Each line from the opening of the records that follow to the line with "To create an" needs to be written out exactly. Add nothing.

Data entries
# # # # # # #

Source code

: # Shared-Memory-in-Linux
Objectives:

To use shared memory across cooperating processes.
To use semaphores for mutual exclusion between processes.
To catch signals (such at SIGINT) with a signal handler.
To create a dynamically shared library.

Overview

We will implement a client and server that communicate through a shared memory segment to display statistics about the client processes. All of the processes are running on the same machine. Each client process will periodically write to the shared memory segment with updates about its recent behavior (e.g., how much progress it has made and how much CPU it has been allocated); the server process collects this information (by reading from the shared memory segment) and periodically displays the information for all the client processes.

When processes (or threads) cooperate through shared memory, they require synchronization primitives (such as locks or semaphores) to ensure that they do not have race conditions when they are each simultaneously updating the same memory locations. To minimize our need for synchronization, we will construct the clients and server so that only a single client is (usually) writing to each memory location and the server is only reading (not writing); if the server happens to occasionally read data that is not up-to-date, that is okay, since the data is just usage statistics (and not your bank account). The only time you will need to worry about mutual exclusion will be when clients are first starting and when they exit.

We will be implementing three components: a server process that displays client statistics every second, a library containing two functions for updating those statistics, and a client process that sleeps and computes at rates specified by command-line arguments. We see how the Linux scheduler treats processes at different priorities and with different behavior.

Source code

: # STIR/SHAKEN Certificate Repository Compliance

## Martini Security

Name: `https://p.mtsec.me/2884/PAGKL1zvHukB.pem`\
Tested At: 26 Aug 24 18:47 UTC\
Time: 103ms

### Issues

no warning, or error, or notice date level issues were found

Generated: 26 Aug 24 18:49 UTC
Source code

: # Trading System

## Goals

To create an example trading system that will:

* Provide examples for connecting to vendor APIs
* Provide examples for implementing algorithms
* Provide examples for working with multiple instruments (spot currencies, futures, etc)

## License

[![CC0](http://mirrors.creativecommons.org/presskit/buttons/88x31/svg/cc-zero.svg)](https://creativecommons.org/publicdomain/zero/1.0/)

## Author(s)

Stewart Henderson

# # # # # # #

(YOUR RESPONSE):
Source code

: # Shared-Memory-in-Linux
Objectives:

To use shared memory across cooperating processes.
To use semaphores for mutual exclusion between processes.
To catch signals (such at SIGINT) with a signal handler.
To create a dynamically shared library.

Overview

We will implement a client and server that communicate through a shared memory segment to display statistics about the client processes. All of the processes are running on the same machine. Each client process will periodically write to the shared memory segment with updates about its recent behavior (e.g., how much progress it has made and how much CPU it has been allocated); the server process collects this information (by reading from the shared memory segment) and periodically displays the information for all the client processes.

When processes (or threads) cooperate through shared memory, they require synchronization primitives (such as locks or semaphores) to ensure that they do not have race conditions when they are each simultaneously updating the same memory locations. To minimize our need for synchronization, we will construct the clients and server so that only a single client is (usually) writing to each memory location and the server is only reading (not writing); if the server happens to occasionally read data that is not up-to-date, that is okay, since the data is just usage statistics (and not your bank account). The only time you will need to worry about mutual exclusion will be when clients are first starting and when they exit.

We will be implementing three components: a server process that displays client statistics every second, a library containing two functions for updating those statistics, and a client process that sleeps and computes at rates specified by command-line arguments. We see how the Linux scheduler treats processes at different priorities and with different behavior.

Source code

: # STIR/SHAKEN Certificate Repository Compliance

## Martini Security

Name: `https://p.mtsec.me/2884/PAGKL1zvHukB.pem`\
Tested At: 26 Aug 24 18:47 UTC\
Time: 103ms

### Issues

no warning, or error, or notice date level issues were found

Generated: 26 Aug 24 18:49 UTC
Source code

: # Trading System

## Goals

To create an example trading system that will:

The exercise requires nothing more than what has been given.